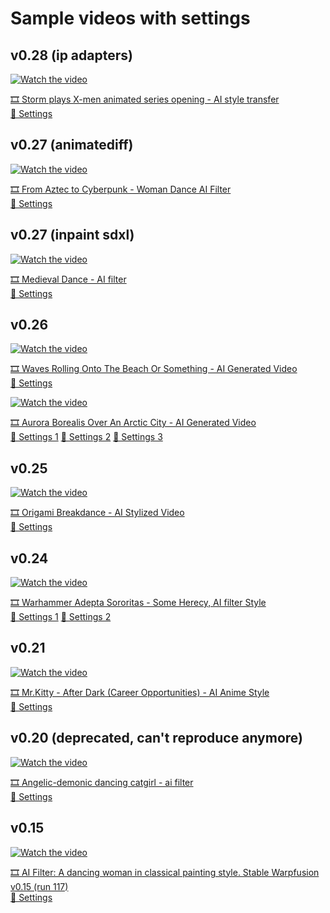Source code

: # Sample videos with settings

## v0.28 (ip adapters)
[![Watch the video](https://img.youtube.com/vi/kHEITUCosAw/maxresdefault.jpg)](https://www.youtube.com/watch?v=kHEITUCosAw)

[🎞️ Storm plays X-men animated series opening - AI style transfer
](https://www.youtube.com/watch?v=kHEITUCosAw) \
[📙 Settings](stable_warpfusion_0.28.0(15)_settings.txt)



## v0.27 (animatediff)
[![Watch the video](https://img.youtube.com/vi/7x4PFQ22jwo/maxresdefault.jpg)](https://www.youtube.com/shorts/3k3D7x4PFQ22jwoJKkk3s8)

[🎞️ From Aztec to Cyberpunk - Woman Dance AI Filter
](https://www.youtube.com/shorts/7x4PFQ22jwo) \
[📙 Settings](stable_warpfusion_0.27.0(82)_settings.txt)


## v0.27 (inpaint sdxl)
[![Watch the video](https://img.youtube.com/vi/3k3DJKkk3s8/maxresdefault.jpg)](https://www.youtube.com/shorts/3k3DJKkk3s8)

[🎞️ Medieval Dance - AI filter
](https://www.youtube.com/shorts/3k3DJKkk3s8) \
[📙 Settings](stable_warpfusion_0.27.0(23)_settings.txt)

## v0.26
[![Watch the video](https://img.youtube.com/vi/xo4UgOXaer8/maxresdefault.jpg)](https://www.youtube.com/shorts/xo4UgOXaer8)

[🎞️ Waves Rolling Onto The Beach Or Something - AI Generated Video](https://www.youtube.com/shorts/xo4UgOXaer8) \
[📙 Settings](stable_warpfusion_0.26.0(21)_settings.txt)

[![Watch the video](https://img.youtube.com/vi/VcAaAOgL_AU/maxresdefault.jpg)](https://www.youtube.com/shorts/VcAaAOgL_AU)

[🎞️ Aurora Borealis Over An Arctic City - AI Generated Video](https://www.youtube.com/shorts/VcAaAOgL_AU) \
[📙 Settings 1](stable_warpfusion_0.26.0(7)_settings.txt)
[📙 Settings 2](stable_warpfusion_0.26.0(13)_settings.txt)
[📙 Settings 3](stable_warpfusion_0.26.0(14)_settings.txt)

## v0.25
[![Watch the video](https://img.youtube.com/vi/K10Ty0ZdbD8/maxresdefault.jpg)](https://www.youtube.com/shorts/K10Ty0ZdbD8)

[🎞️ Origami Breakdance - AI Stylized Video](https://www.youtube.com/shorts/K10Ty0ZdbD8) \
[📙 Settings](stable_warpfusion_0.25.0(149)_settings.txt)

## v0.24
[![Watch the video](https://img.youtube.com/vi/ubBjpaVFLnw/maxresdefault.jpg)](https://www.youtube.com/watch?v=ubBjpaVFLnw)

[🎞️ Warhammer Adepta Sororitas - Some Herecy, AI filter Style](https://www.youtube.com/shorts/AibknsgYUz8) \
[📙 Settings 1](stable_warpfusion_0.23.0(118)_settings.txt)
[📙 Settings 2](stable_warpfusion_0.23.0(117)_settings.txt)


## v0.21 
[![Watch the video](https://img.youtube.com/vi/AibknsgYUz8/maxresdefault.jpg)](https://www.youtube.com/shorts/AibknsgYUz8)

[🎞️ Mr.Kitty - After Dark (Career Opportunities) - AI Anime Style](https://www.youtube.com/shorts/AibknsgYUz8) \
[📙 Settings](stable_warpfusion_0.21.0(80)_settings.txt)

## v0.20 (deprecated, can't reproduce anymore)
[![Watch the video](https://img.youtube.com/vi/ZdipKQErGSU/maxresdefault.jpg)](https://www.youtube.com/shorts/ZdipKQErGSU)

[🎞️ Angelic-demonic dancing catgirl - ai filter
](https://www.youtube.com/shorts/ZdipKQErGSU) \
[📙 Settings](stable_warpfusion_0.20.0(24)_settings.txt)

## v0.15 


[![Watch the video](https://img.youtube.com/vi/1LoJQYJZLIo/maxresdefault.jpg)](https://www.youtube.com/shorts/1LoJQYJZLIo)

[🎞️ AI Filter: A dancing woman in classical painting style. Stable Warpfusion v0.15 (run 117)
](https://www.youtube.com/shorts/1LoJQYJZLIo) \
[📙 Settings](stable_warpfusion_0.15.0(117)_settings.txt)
---
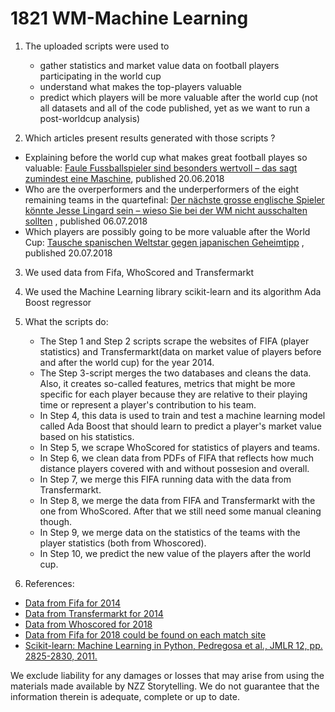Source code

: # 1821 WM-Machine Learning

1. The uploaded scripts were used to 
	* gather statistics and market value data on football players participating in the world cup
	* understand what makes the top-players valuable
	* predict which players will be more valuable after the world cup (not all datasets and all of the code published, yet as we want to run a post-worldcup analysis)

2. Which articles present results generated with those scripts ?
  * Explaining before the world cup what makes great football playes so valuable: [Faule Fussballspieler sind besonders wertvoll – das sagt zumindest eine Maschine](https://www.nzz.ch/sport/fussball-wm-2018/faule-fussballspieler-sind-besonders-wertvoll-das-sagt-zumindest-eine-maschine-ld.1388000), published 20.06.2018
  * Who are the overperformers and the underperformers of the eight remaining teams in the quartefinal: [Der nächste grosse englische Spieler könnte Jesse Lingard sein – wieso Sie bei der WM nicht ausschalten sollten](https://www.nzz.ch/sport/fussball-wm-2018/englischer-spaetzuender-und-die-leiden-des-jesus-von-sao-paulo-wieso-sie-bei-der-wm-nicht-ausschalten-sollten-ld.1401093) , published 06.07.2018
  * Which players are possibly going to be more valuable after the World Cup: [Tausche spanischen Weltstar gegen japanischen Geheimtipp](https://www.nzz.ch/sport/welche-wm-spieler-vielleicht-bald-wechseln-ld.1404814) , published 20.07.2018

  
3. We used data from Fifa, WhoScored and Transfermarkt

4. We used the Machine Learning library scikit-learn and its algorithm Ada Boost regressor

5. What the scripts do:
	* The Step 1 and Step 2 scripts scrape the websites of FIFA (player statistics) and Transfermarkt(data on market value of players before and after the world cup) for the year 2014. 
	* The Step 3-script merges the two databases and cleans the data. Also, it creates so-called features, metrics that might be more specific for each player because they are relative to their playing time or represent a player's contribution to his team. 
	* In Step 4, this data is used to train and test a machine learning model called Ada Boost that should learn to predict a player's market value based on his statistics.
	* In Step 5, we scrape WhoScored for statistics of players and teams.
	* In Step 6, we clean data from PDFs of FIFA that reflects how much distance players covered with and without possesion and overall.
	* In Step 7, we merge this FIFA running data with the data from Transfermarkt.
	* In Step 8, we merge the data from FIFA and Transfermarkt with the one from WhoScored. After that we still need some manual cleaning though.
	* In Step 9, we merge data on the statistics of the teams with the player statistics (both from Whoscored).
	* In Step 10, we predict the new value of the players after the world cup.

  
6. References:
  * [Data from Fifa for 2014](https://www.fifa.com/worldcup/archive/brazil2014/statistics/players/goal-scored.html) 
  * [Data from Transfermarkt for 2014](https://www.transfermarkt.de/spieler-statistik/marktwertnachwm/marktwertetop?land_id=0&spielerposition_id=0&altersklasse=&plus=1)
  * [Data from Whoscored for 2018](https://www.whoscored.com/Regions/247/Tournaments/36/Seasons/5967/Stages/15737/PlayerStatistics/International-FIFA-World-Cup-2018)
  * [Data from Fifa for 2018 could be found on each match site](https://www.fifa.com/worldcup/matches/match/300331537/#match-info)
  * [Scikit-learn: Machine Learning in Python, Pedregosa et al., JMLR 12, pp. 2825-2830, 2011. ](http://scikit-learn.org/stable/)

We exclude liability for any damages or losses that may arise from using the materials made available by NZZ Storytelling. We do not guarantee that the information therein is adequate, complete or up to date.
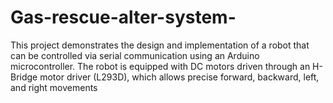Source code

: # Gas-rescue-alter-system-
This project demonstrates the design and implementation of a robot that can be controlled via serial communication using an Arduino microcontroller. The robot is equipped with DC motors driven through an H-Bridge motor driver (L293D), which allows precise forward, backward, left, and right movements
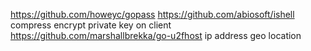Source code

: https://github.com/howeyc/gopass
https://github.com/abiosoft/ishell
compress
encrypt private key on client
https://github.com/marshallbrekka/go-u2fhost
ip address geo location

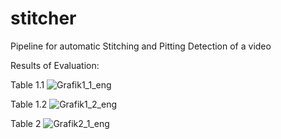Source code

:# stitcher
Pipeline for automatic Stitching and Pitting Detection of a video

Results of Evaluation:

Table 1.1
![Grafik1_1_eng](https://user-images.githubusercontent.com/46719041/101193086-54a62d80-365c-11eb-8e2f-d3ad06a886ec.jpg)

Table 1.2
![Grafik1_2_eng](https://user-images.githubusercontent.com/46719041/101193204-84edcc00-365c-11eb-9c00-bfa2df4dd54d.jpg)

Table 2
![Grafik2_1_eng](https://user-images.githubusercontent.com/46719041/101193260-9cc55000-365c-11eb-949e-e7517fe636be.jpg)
---
● TASK PROMPT
Copy all lines from the data that hold the word "published".

● TASK RESULT
	* predict which players will be more valuable after the world cup (not all datasets and all of the code published, yet as we want to run a post-worldcup analysis)
  * Explaining before the world cup what makes great football playes so valuable: [Faule Fussballspieler sind besonders wertvoll – das sagt zumindest eine Maschine](https://www.nzz.ch/sport/fussball-wm-2018/faule-fussballspieler-sind-besonders-wertvoll-das-sagt-zumindest-eine-maschine-ld.1388000), published 20.06.2018
  * Who are the overperformers and the underperformers of the eight remaining teams in the quartefinal: [Der nächste grosse englische Spieler könnte Jesse Lingard sein – wieso Sie bei der WM nicht ausschalten sollten](https://www.nzz.ch/sport/fussball-wm-2018/englischer-spaetzuender-und-die-leiden-des-jesus-von-sao-paulo-wieso-sie-bei-der-wm-nicht-ausschalten-sollten-ld.1401093) , published 06.07.2018
  * Which players are possibly going to be more valuable after the World Cup: [Tausche spanischen Weltstar gegen japanischen Geheimtipp](https://www.nzz.ch/sport/welche-wm-spieler-vielleicht-bald-wechseln-ld.1404814) , published 20.07.2018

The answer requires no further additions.